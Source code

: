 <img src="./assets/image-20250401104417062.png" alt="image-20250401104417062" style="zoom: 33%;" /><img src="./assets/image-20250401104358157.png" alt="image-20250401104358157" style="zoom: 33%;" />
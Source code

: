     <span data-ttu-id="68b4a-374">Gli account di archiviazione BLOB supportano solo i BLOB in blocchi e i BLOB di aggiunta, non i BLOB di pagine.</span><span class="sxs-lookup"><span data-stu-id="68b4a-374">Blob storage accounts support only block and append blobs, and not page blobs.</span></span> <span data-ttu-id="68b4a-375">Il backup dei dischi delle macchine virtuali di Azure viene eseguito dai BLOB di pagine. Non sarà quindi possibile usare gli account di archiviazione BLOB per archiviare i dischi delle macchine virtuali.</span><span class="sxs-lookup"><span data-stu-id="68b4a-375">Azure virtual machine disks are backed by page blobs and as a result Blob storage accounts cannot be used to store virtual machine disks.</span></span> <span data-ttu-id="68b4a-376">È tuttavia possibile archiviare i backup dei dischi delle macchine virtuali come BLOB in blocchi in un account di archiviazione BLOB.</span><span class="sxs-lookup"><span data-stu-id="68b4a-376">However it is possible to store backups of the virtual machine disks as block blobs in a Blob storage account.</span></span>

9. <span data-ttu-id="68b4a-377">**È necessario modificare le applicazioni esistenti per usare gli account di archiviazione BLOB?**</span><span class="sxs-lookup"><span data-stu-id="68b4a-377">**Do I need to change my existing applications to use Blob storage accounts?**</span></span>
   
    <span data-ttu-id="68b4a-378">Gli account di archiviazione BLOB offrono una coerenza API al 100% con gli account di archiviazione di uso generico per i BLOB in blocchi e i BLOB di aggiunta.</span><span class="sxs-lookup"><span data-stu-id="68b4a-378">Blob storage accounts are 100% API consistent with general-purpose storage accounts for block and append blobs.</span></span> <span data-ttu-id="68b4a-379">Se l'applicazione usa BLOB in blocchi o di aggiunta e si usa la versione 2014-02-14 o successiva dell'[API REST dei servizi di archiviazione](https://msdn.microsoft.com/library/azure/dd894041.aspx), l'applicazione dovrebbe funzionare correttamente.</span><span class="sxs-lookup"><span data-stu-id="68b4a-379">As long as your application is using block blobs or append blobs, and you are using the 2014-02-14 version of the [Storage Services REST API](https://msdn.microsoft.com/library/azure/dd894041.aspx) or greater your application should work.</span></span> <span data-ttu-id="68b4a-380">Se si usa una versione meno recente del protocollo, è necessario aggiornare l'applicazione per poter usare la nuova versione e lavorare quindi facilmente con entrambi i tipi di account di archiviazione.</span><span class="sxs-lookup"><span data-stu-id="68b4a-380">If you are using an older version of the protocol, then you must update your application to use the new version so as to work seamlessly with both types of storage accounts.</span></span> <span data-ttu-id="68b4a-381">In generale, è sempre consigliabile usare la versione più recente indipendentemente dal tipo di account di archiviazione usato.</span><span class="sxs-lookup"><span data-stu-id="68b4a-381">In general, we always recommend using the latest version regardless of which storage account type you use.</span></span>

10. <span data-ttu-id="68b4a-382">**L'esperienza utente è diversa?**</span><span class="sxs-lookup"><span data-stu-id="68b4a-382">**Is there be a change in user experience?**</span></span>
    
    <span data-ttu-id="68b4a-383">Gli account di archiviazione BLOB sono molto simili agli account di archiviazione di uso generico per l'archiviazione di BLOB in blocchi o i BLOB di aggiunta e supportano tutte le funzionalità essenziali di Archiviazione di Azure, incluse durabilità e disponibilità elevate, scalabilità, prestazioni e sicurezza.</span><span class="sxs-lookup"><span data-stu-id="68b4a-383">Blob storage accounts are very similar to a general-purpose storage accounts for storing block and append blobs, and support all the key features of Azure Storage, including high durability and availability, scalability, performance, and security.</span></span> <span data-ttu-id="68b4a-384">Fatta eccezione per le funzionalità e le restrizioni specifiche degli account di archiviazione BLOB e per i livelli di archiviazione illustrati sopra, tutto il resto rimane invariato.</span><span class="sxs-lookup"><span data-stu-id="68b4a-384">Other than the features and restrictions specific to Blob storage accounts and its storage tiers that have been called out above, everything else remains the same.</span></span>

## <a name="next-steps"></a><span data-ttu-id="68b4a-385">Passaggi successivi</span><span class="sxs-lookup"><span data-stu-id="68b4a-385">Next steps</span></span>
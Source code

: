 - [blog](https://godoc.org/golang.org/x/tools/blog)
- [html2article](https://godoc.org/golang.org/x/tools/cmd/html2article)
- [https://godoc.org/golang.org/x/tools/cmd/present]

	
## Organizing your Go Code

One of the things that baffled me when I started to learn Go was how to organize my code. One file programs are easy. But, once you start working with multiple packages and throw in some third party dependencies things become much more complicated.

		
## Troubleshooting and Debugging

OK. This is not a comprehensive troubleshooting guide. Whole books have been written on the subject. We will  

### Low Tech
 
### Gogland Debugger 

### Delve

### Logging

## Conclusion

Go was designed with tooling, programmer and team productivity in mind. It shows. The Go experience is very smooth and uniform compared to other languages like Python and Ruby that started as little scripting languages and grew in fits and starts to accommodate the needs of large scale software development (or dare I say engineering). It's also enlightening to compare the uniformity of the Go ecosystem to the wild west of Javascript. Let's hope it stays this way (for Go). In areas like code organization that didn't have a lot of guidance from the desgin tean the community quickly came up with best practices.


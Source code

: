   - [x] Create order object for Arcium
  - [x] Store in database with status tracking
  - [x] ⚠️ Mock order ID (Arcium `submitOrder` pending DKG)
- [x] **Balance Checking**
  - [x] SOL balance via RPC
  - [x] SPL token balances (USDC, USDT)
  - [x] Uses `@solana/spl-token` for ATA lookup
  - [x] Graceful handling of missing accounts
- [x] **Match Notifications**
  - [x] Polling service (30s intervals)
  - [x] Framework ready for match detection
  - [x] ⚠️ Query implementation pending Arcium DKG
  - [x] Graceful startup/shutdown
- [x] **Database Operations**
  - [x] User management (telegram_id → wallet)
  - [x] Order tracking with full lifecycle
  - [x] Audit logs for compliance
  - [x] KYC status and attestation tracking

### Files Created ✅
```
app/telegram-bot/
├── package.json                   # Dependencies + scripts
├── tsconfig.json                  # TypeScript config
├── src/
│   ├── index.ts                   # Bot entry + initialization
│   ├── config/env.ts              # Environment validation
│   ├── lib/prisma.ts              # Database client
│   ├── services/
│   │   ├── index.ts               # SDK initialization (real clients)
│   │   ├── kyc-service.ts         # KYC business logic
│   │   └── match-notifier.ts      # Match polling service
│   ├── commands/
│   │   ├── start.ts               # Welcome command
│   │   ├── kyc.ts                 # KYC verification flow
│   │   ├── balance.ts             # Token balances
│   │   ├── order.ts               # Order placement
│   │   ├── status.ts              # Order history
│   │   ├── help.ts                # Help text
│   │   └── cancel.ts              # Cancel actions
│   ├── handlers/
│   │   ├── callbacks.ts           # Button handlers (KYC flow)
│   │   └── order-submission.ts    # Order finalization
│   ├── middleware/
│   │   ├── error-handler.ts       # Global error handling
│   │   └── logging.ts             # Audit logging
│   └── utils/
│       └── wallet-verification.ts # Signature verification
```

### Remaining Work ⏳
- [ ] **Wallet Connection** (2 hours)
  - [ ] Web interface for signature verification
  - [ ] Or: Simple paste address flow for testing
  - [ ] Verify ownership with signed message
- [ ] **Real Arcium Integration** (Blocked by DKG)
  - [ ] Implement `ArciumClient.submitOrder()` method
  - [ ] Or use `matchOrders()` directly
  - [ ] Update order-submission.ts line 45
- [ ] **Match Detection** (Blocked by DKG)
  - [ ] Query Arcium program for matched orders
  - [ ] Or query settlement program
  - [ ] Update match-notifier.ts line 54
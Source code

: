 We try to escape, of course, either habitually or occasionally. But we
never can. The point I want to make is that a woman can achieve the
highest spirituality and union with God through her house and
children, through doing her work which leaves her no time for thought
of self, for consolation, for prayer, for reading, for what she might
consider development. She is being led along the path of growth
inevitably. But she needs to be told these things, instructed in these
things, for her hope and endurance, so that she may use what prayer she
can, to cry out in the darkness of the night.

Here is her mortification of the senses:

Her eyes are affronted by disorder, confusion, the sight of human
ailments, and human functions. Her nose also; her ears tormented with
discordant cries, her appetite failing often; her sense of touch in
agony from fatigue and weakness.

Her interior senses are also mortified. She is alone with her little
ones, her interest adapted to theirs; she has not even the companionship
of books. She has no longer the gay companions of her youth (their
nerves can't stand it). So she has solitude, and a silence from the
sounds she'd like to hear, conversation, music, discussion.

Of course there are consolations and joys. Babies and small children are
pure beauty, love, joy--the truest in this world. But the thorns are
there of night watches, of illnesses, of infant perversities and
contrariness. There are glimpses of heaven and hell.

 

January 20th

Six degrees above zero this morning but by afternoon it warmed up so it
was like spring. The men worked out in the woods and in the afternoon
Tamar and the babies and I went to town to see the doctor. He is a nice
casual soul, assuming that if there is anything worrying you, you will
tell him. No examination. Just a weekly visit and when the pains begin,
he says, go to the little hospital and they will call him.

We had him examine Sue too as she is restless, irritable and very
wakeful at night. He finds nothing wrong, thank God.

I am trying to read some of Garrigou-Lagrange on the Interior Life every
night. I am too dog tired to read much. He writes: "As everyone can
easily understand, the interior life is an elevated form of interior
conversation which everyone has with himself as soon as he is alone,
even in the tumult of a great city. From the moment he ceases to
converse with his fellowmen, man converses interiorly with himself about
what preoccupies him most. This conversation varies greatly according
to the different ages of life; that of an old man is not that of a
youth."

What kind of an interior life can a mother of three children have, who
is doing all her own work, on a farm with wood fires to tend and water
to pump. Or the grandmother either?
--------------------------------
WHAT THE TASK ASKS:
Return only the number of lines in the records above that include the string "children".

RESPONSE AREA:
3